The above is the cover of the latest issue of The Comics Journal. The magazine, at $12 a pop, is currently the most expensive monthly periodical known to man. Yet I still buy it because it is one of the few publications speaking intelligently, opinionatedly, and thoroughly about graphic arts and comic storytelling.
This month’s issue focuses on Charles Schulz’ recent biography written by David Michealis. The biography has been met with mixed and strong responses. This issue of The Comics Journal publishes thoughtful and well-written responses from Schulz’ son and other Peanuts experts who care deeply about the related topics.
(Click on the images if you wish to view them individually or larger.)
I have not yet read Michealis’ perspectives of Schulz’ work, art, and personal life, and I doubt I will any time soon.
If you want to know about an artist, then study their art.
Study what they do as much or more than what they say they hope to do or they intend to do. Evaluate an artist by what they do more than by what others’ say the artist intended or believed.
If you want to know what is most important to a person, then look to the things they choose to spend their time doing and creating on a daily basis.
You might learn more about an artist through reading a third person’s perspective. But sometimes biographies and autobiographies suggest priorities that are inconsistent with the artist’s real actions and priorities.
Consider all the information, but in the critical analysis, independently weigh for yourself an artist’s actions and work products as much or more than what others suggest the interpretive perspectives should be.
There’s nothing inherently wrong with a biography about Charles Schulz.
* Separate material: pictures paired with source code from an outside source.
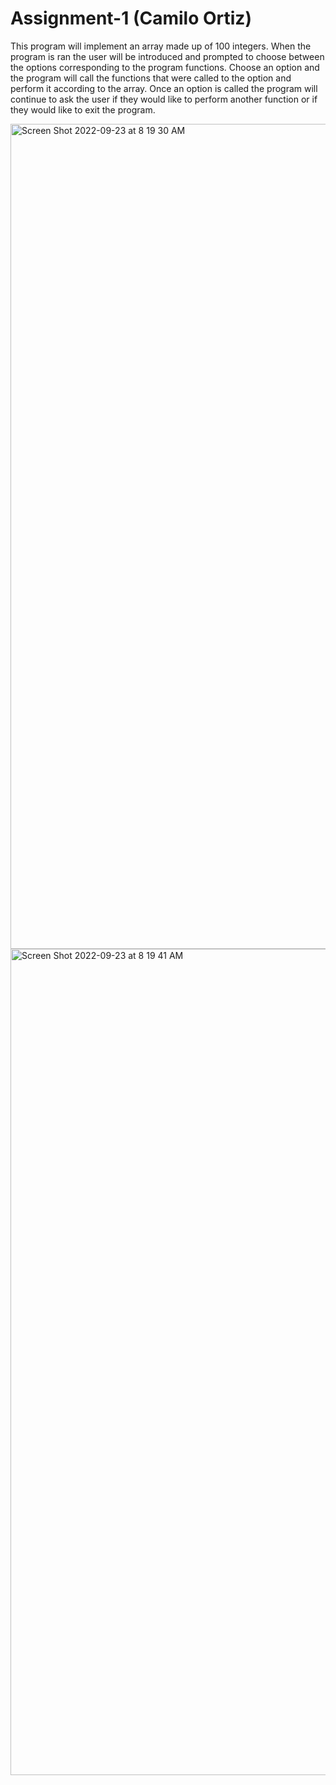 # Assignment-1 (Camilo Ortiz)
 This program will implement an array made up of 100 integers. 
 When the program is ran the user will be introduced and prompted to choose between the options corresponding to the program functions.
 Choose an option and the program will call the functions that were called to the option and perform it according to the array. 
 Once an option is called the program will continue to ask the user if they would like to perform another function or if they would like to exit the program.

<img width="1320" alt="Screen Shot 2022-09-23 at 8 19 30 AM" src="https://user-images.githubusercontent.com/78284890/191973032-da8f95b2-f318-46f2-bcb9-2925462aba23.png">


<img width="1322" alt="Screen Shot 2022-09-23 at 8 19 41 AM" src="https://user-images.githubusercontent.com/78284890/191973047-c8aff07c-a162-48b0-8bfd-3d8a798f0ea2.png">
But there are few artists who for so long revealed so much about their personal thoughts. Any biography that would try to suggest there are fewer overriding and narrowing themes that should characterize Charles Schulz as a person or an artist should be distrusted. Few artists have ever expressed their considerations and psyche with such fullness, layering, and complexity as Schulz. Few artists, if any, have ever so openly exposed their social perspectives to as wide of an audience for as long as Schulz did. It would be counter to the creative forces Charles Schulz spent his whole life perpetuating to try to summarize or narrow the possible interpretations of his life’s artworks.
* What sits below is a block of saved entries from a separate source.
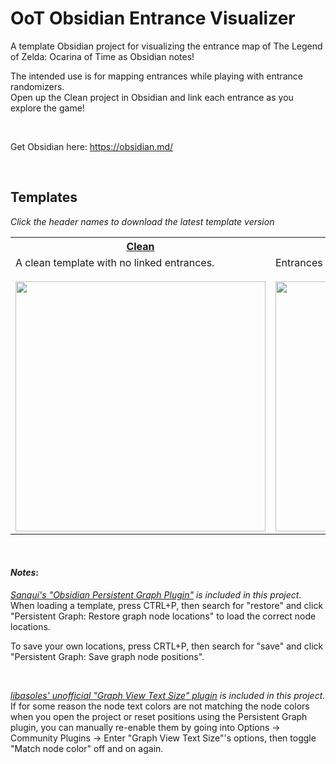 # OoT Obsidian Entrance Visualizer
A template Obsidian project for visualizing the entrance map of The Legend of Zelda: Ocarina of Time as Obsidian notes!

The intended use is for mapping entrances while playing with entrance randomizers.<br>
Open up the Clean project in Obsidian and link each entrance as you explore the game!

<br>

Get Obsidian here: https://obsidian.md/

<br>

## Templates 
_Click the header names to download the latest template version_
<table>
  <tr>
    <th><a href="https://github.com/reezic/OoT-OEV/releases/download/release/Clean.zip">Clean</a></th>
    <th><a href="https://github.com/reezic/OoT-OEV/releases/download/release/Real_Map.zip/">Real Map</a></th>
  </tr>
  <tr>
    <td>
      A clean template with no linked entrances.<br><br>
      <img src="https://github.com/user-attachments/assets/e12bda2a-f004-4f1e-a4a6-6543bdd9054d" width="400">
    </td>
    <td>
      Entrances are linked as they are in the real game!<br><br>
      <img src="https://github.com/user-attachments/assets/fec7a97e-d645-463b-be7a-0cb1acc39601" width="400">
    </td>
  </tr>
</table>

<br>

#### _Notes_:
_[Sanqui's "Obsidian Persistent Graph Plugin"](https://github.com/libasoles/graph-view-text-size) is included in this project._<br>
When loading a template, press CTRL+P, then search for "restore" and click "Persistent Graph: Restore graph node locations" to load the correct node locations.

To save your own locations, press CRTL+P, then search for "save" and click "Persistent Graph: Save graph node positions".

<br>

_[libasoles' unofficial "Graph View Text Size" plugin](https://github.com/libasoles/graph-view-text-size) is included in this project._<br>
If for some reason the node text colors are not matching the node colors when you open the project or reset positions using the Persistent Graph plugin, you can manually re-enable them by going into Options -> Community Plugins -> Enter "Graph View Text Size"'s options, then toggle "Match node color" off and on again.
Charles Schulz revealed his thoughts and priorities every day for decades. He tapped into main veins of American culture and no one could escape his draw. I’ve never met a person who could not relate to the Peanuts characters’ thoughts. I’m not saying everyone liked the Peanuts, but I’m saying it would be impossible to have read the strip for any significant period of time and not find yourself saying, “I can relate to that idea or feeling.” In Schulz’ incredible body of work, anyone could pick many individual strips that are autobiographical for their individual life.
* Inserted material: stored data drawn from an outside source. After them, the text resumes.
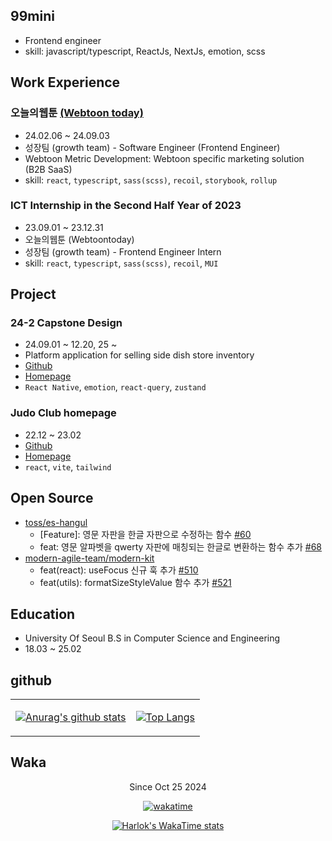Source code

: ## 99mini

- Frontend engineer
- skill: javascript/typescript, ReactJs, NextJs, emotion, scss


## Work Experience

### 오늘의웹툰 [(Webtoon today)](https://webtoon.today/)

- 24.02.06 ~ 24.09.03
- 성장팀 (growth team) - Software Engineer (Frontend Engineer)
- Webtoon Metric Development: Webtoon specific marketing solution (B2B SaaS)
- skill: `react`, `typescript`, `sass(scss)`, `recoil`, `storybook`, `rollup`

### ICT Internship in the Second Half Year of 2023

- 23.09.01 ~ 23.12.31
- 오늘의웹툰 (Webtoontoday)
- 성장팀 (growth team) - Frontend Engineer Intern
- skill: `react`, `typescript`, `sass(scss)`, `recoil`, `MUI`


## Project

### 24-2 Capstone Design

- 24.09.01 ~ 12.20, 25 ~
- Platform application for selling side dish store inventory
- [Github](https://github.com/ummgoban)
- [Homepage](https://ummgoban.com)
- `React Native`, `emotion`, `react-query`, `zustand`

### Judo Club homepage 

- 22.12 ~ 23.02
- [Github](https://github.com/uos-judo-jiho)
- [Homepage](https://uosjudo.com/)
- `react`, `vite`, `tailwind`

## Open Source

- [toss/es-hangul](https://github.com/toss/es-hangul)
  - [Feature]: 영문 자판을 한글 자판으로 수정하는 함수 [#60](https://github.com/toss/es-hangul/issues/60)
  - feat: 영문 알파벳을 qwerty 자판에 매칭되는 한글로 변환하는 함수 추가 [#68](https://github.com/toss/es-hangul/pull/68)
- [modern-agile-team/modern-kit](https://github.com/modern-agile-team/modern-kit)
  - feat(react): useFocus 신규 훅 추가 [#510](https://github.com/modern-agile-team/modern-kit/pull/510)
  - feat(utils): formatSizeStyleValue 함수 추가 [#521](https://github.com/modern-agile-team/modern-kit/pull/521)

## Education

- University Of Seoul B.S in Computer Science and Engineering
- 18.03 ~ 25.02

## github

<div align=center>

<table>
  <tbody>
        <tr>
    <tr>
<td>

[![Anurag's github stats](https://github-readme-stats.vercel.app/api?username=99mini)](https://github.com/anuraghazra/github-readme-stats)


</td>
<td>

[![Top Langs](https://github-readme-stats.vercel.app/api/top-langs/?username=99mini&layout=compact)](https://github.com/anuraghazra/github-readme-stats)

</td>
    </tr>
  </tbody>
</table>

</div>

## Waka

<div align=center>

Since Oct 25 2024
  
[![wakatime](https://wakatime.com/badge/user/32601717-9798-42b7-a297-7ec7581ff7c8.svg)](https://wakatime.com/@32601717-9798-42b7-a297-7ec7581ff7c8)

</div>

<div align=center>
  
[![Harlok's WakaTime stats](https://github-readme-stats.vercel.app/api/wakatime?username=99mini&layout=compact&langs_count=16&custom_title=WakaTime%20Stats%20(16%20langs))](https://github.com/anuraghazra/github-readme-stats)

</div>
Schulz cared about the human condition. He wasn’t a clown. He wasn’t a pessimist. He was an expressionist, expressing the infinite pathways of frustrations and thoughts figure-eighting in our heads. He erred on the side of expressing his inner dialogues. And whether or not he lived a life that was effected by serious depression, few people have created so much joy for so many people. Even if he was regularly depressed, he spent his life leaving behind artworks that are powerful forces against the forces of depression, isolation, psychosis, loneliness, and sadness.
His art speaks for itself. His art speaks for him. It says volumes about who he was as a man. He found that speaking adult concerns through the mouths of babes could be funny, enlivening, and something towards “truth” with a lower case “t.”
Please do not simplify or paraphrase him. If you care about Charles Schulz and his life’s work, take the time to study the artworks and characters he spent a lifetime shaping and publicizing. The more I’ve studied his work, the more the term “genius” seems like a gross understatement of who he was. He was something beyond genius. I doubt Heaven could have an angel more marvelous than what he was for so many of us here on Earth.